Food: pork picnic for pulled pork

Fuel: using all charcoal with some chunks of hickory for the flavor

Smoke #2)

Food: Baby-back ribs using 3-2-1 method

Fuel: charcoal to start and oak for the fuel for the entire smoke (tossed some pecan chunks on in the first 3 hours)...

I must say, using the oak as the fuel source kept the temp up for way longer and less time spent reloading over and over... loved it.

For the charcoal smoke (smoke #1) I had to remove ashes twice because I went through so much charcoal. With the oak fueling Smoke #2, I didn't have to remove ashes at all during the smoke.

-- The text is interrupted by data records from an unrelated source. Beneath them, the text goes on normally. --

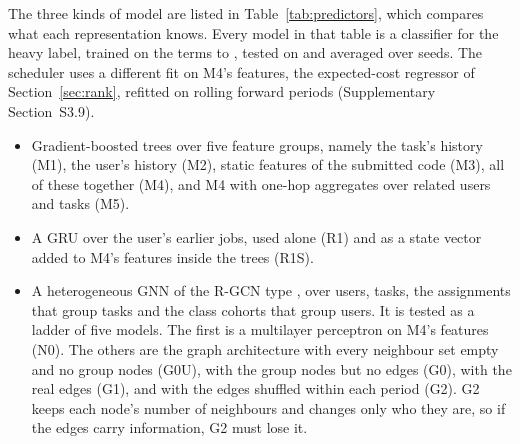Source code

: The three kinds of model are listed in Table~\ref{tab:predictors}, which compares what each
representation knows. Every model in that table is a classifier for the heavy label,
trained on the terms  to , tested on  and
averaged over  seeds. The scheduler uses a different fit on M4's features, the
expected-cost regressor of Section~\ref{sec:rank}, refitted on rolling forward periods
(Supplementary Section~S3.9).
\begin{itemize}
  \item Gradient-boosted trees \cite{ke2017lightgbm} over five feature groups, namely the
  task's history (M1), the user's history (M2), static features of the submitted code (M3), all
  of these together (M4), and M4 with one-hop aggregates over related users and tasks
  (M5).
  \item A GRU over the user's earlier jobs, used alone (R1) and as a
  state vector added to M4's features inside the trees (R1S).
  \item A heterogeneous GNN of the R-GCN type \cite{schlichtkrull2018rgcn}, over users, tasks, the assignments
  that group tasks and the class cohorts that group users. It is tested as a ladder of
  five models. The first is a multilayer perceptron on M4's features (N0). The others are
  the graph architecture with every neighbour set empty and no group nodes (G0U), with the
  group nodes but no edges (G0), with the real edges (G1), and with the edges shuffled
  within each period (G2). G2 keeps each node's
  number of neighbours and changes only who they are, so if the edges carry information,
  G2 must lose it.
\end{itemize}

I found a guy just 3 houses down that sells aged hardwood so this helps even more... $20 for a wagon full of oak, hickory, birch, maple, or elm. A wagon full is about 60 splits/quarters. Not sure if that's a good price on the street, but it works for me.

Just some feedback for everyone on stick burning on the OK Joe.


----------



## joe black (Apr 12, 2016)

Welcome from SC, and welcome to wood world.  It's really good to have you here on this great site.  On your baby backs @3-2-1, were they overdone in any way? What was your CC temp?  IMO, that's a little long for baby backs.  That timing is usually used for spares or Stl ribs.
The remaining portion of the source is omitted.